### PROBLEM TO WORK ON
From the first line of the records through the line containing "- Original theoretical", retype every line exactly and nothing else.

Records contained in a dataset
+ + + + + + +

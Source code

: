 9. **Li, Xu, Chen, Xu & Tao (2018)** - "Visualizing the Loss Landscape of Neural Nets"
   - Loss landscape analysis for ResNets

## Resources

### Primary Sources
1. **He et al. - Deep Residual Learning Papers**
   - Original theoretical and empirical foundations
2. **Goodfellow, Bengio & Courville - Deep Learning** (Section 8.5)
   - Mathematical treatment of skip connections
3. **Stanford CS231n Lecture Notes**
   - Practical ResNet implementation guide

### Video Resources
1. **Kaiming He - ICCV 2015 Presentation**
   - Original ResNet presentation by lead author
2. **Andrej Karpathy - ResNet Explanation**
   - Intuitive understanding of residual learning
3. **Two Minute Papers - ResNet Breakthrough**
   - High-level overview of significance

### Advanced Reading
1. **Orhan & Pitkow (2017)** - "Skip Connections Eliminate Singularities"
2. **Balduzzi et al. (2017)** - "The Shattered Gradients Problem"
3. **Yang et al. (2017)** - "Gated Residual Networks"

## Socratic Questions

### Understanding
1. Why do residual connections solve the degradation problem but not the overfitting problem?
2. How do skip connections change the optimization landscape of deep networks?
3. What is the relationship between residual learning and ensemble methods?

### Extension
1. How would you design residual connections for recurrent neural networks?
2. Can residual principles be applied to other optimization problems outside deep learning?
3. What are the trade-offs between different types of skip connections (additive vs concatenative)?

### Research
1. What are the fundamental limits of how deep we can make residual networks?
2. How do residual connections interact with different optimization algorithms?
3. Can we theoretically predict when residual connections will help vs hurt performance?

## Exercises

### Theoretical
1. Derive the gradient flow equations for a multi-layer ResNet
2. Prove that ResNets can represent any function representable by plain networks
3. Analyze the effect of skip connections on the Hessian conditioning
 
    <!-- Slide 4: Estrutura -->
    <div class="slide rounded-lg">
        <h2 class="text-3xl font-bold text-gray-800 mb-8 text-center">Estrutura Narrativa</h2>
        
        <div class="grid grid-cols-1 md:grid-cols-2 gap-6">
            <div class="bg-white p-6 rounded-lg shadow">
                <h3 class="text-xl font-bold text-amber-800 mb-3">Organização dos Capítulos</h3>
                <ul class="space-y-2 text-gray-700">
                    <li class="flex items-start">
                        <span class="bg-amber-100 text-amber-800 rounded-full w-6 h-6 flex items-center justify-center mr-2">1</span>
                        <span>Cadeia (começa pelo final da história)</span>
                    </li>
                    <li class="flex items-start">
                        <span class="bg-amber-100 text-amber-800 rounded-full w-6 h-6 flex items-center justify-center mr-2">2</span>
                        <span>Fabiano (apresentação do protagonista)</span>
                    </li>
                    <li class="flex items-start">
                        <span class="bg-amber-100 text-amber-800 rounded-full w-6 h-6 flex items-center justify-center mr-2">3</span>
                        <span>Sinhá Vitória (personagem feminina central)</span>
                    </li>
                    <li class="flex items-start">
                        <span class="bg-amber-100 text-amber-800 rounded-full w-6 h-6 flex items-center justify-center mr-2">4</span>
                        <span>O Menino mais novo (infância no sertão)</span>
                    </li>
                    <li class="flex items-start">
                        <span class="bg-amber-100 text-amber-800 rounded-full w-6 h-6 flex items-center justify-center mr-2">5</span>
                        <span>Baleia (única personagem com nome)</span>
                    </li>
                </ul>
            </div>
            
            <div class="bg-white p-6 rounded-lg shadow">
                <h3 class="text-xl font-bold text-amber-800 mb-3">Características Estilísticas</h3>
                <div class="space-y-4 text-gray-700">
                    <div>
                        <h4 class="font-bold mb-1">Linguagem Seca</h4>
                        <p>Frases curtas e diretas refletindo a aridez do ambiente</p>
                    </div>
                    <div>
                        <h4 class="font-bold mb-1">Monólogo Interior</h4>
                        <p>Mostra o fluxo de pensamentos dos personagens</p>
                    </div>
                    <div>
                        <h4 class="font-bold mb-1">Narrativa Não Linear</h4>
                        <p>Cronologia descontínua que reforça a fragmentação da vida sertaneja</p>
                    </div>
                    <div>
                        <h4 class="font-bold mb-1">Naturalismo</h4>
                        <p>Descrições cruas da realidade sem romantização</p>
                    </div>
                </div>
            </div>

+ + + + + + +

### WRITTEN RESPONSE
Source code

: 9. **Li, Xu, Chen, Xu & Tao (2018)** - "Visualizing the Loss Landscape of Neural Nets"
   - Loss landscape analysis for ResNets

## Resources

### Primary Sources
1. **He et al. - Deep Residual Learning Papers**
   - Original theoretical and empirical foundations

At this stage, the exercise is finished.